Abstract In a future world where most of the energy must come from intermittent renewable energy sources such as wind or solar energy, it would be more efficient if, for each demand area, we could determine the locations for which the output of an energy source would naturally match the demand fluctuations from that area. In parallel, meteorological weather systems such as midlatitude cyclones are often organized in a way that naturally shapes where areas of greater energy need (e.g., regions with more cold air) are with respect to windier or sunnier areas, and these are generally not collocated. As a result, the best places to generate renewable energy may not be near consumption sites; these may be determined, however, by common meteorological patterns.
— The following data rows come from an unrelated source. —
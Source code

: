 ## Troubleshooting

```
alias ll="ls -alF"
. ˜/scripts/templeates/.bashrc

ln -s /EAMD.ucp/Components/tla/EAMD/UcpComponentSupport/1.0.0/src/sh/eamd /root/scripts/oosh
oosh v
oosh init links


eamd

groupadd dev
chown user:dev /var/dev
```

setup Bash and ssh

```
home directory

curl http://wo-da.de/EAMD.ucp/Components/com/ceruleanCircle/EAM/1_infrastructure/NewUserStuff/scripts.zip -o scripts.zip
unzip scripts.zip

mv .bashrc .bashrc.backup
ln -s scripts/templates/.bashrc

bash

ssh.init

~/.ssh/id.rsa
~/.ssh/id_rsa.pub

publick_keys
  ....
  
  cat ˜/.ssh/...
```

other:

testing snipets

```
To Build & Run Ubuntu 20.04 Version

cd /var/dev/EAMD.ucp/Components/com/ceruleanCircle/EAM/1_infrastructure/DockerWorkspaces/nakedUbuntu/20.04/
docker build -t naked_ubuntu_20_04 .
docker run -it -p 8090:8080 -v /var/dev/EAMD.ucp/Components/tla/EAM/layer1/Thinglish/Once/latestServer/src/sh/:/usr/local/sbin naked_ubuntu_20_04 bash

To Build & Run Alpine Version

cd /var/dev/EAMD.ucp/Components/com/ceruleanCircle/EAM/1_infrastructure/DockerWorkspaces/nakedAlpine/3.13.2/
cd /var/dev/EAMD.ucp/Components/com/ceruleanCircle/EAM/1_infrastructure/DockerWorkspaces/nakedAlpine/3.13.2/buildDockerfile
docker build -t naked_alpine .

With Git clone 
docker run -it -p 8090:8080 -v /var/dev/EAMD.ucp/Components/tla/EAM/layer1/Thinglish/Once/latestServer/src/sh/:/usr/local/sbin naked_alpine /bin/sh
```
Using data from a reanalysis of six decades of past weather, we determined the complementarity between different sources of energy as well as the relationships between renewable supply and demand at daily averaged time scales for several North American cities. In general, demand and solar power tend to be slightly positively correlated at nearby locations away from the Rocky Mountains; however, wind power often must be obtained from greater distances and at altitude for energy production to be better timed with consumption. Significance Statement Weather patterns such as high and low pressure systems shape where and when energy is needed for warming or cooling; they also shape how much renewable energy from winds and the sun can be produced. Hence, they determine the regions where more energy is likely to be available in periods of unusually high need for each demand location. Finding where those areas are may result in more timely renewable energy production in the future to help reduce fossil fuel use for energy production.